The current discourse around Farmer-Producer Organizations rests on a convenient assumption that collectivization naturally yields bargaining power. But here’s the question nobody is asking: what is the actual threshold beyond which a market starts taking an FPO seriously? At least I dont! (Any calculations are welcome!)

Most FPOs operating under major public schemes carry a working capital base of only INR 15–20 lakhs with which they can at most aggregate 50 MTs i.e. 2 truck loads. In rural agricultural trade, these numbers simply don’t create the kind of ripple that attracts serious FMCG buyers or commands better prices for farmers (This is what an FPO is supposed to do).Even the relatively stronger FPOs — those managing up to INR 3-4 crores in capital — frequently struggle to aggregate beyond 600 MT – 1,000 MT depend on the food grain. When approaching large-scale buyers, even these volumes often fall below the threshold for strategic interest. To truly disrupt the market, I think the number should be 15,000–20,000 MT (annually) which requires working capital of atleast 10 – 15 crore depending on food grain and number of times the capital is rotated .

Layer on top of that the fact that value addition remains nascent despite a decade of policy push, due to which FPOs barely earn 50 paise to one rupee per kilo of trade. On a trade of 50 MT at one rupee margin deduct the operational costs and you are smart enough to calculate what is left for survival!

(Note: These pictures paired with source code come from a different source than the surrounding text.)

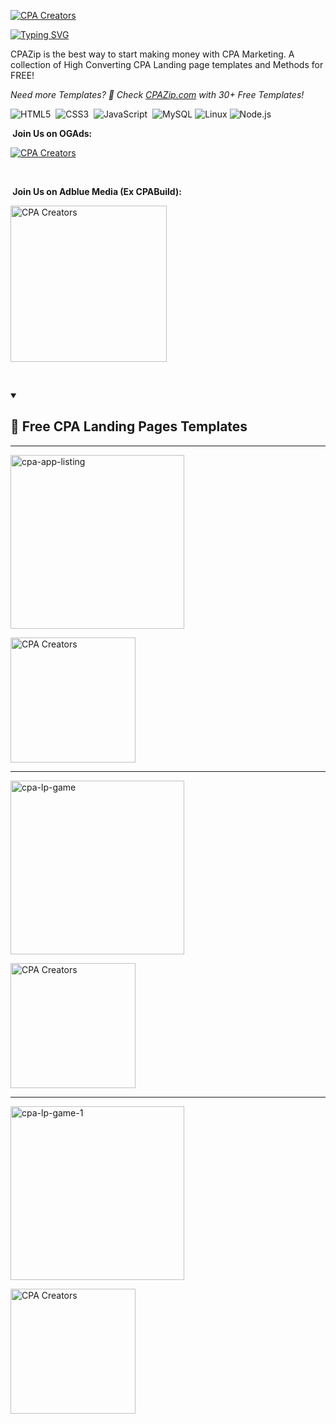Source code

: <p align="left">
  <a href="https://cpazip.com">
    <img src="https://i.imgur.com/lrr4kbM.png" alt="CPA Creators" /></a>
<p align="left">
<a href="https://cpazip.com"><img src="https://readme-typing-svg.demolab.com?font=Fira+Code&pause=1000&random=false&width=435&lines=Free+CPA+Landing+Page+Templates" alt="Typing SVG"> </a>
</p>

<p align="left">
CPAZip is the best way to start making money with CPA Marketing. A collection of High Converting CPA Landing page templates and Methods for FREE!
</p>

<i> Need more Templates? 🤗 Check [CPAZip.com](https://cpazip.com/) with 30+ Free Templates!</i>
</p>

  
![HTML5](https://img.shields.io/badge/HTML5-E34F26.svg?&style=flat&logo=html5&logoColor=white)&nbsp;
![CSS3](https://img.shields.io/badge/CSS3-%231572B6.svg?&style=flat&logo=css3&logoColor=white)&nbsp;
![JavaScript](https://img.shields.io/badge/JAVASCRIPT-323330.svg?&style=flat&logo=javascript&logoColor=%23F7DF1E)&nbsp;
![MySQL](https://img.shields.io/badge/MARIADB-4479A1.svg?&style=flat&logo=mariadb&logoColor=white)
![Linux](https://img.shields.io/badge/-Linux-000?&logo=Linux)
![Node.js](https://img.shields.io/badge/-Node.js-000?&logo=node.js)

</details>
</p>

<p>
  <b> &nbsp;Join Us on OGAds:</b></summary></p>
  <p>
   <a href="https://members.ogads.com/register?r=89668">  <img src="https://i.imgur.com/b9XZKbc.gif" alt="CPA Creators" /></a></p>
  <br/>
<p>
<b> &nbsp;Join Us on Adblue Media (Ex CPABuild):</b></summary></p>
   <a href="https://cpazip.com/aff/cpabuild">  <img src="https://i.imgur.com/jJCxowb.jpeg" alt="CPA Creators" height="250" /></a></p>
  <br/>
  <p>







  <details open> 
  <summary><h2>📘 Free CPA Landing Pages Templates</h2></summary>
<hr>
  <p align="left">
          <a href="https://github.com/cpacreators/cpa-app-listing"><img width="278" src="https://denvercoder1-github-readme-stats.vercel.app/api/pin/?username=cpacreators&repo=cpa-app-listing&theme=react&bg_color=1F222E&title_color=F85D7F&hide_border=true&icon_color=F8D866&show_icons=false" alt="cpa-app-listing"></a>
    <p>
       <a href="https://github.com/cpacreators/cpa-app-listing">  <img src="https://i.imgur.com/tBLTOuw.png" alt="CPA Creators" height="200" /></a>
      </p>
      
  </p> <hr>
  <p align="left">
          <a href="https://github.com/cpacreators/cpa-lp-game"><img width="278" src="https://denvercoder1-github-readme-stats.vercel.app/api/pin/?username=cpacreators&repo=cpa-lp-game&theme=react&bg_color=1F222E&title_color=F85D7F&hide_border=true&icon_color=F8D866&show_icons=false" alt="cpa-lp-game"></a>
     <p>  
    <a href="https://github.com/cpacreators/cpa-lp-game">  <img src="https://i.imgur.com/KFRmIGg.png" alt="CPA Creators" height="200" /></a>
  </p>
  
  <hr>

  <p align="left">
          <a href="https://github.com/cpacreators/cpa-lp-game-1"><img width="278" src="https://denvercoder1-github-readme-stats.vercel.app/api/pin/?username=cpacreators&repo=cpa-lp-game-1&theme=react&bg_color=1F222E&title_color=F85D7F&hide_border=true&icon_color=F8D866&show_icons=false" alt="cpa-lp-game-1"></a>
     <p>  
    <a href="https://github.com/cpacreators/cpa-lp-game-1">  <img src="https://i.imgur.com/9p2WSi3.png" alt="CPA Creators" height="200" /></a>
  </p>
  

</details>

The governance picture is equally sobering. Across major progressive states, several FPOs had no office, some even had no CEO. Due to the lack of any incentives associated with the job , leadership rarely think about expanding either through value addition, technology integration or market expansion beyond local trades.

The focus must shift from the quantity of FPOs created to the quality of support extended to each. Three things need to happen, and urgently. First, high-intensity working capital must be unlocked at a scale that enables real market participation for FPOs and hence farmers. This along with number of times capital rotated will lead to higher revenue growth and larger overall margins. Second, entrepreneurial leadership must be actively cultivated within CEOs and Boards. Third, there needs to be an aggressive push toward primary and secondary processing. Aggregation is only the starting line. Collectivization creates the platform. But without capital, leadership, and technology, that platform stays empty .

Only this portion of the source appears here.